Great series, but hard to track down (it's out of print).
March 24, 2007
Ary Manzana wrote:
> janderson escribió:
>> Falk-Florian Henrich wrote:
>>> Am Wed, 21 Mar 2007 08:16:08 -0700 schrieb janderson:
>>>
>>>> Jarrett Billingsley wrote:
>>>> Personally I don't think D is anywhere near the threshold of having to
>>>> much.  Take a look at the most successful langugage (English), it keeps
>>>> getting bigger and bigger every day.  We just don't have enough syntax
>>>> to describe everything.
>>>
>>> Without discussing what "successful" is supposed to mean in the realm of natural languages, I think the syntax of English is shrinking rather than growing.

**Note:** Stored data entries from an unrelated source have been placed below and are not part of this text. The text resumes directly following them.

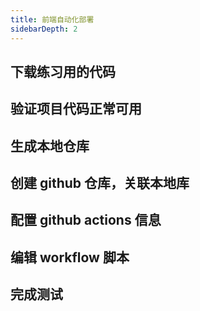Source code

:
 ```yaml
---
title: 前端自动化部署
sidebarDepth: 2
---
```


## 下载练习用的代码



## 验证项目代码正常可用

## 生成本地仓库

## 创建 github 仓库，关联本地库

## 配置 github actions 信息

## 编辑 workflow 脚本

## 完成测试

Plus, today's lingua franca is a tiny subset of English with a type discipline comparable to that of K&R C.
>>>
>>> Apart from that, I agree with you that D's syntax is a lot easier to understand than that of C++.
>>>
>>> Falk
>>
>> By successful I mean most widely used, which is what we want D to become.
> 
> English is not succesful because of the language itself, but because of other reasons (power, articles, books). Just like Java is succesful but nowhere near because of the language (I guess VM, nice documentation system, IDEs).
> 
> Maybe D should consider becoming succesful by other means besides of the language itself? :-)
> 
> Ary

Neither Java or English would have any chance of being successful if it was difficult to learn.  Of course there are better languages out there however what I'm saying is that less then 100 terms in D is extremely tiny by comparison to the monster that is English.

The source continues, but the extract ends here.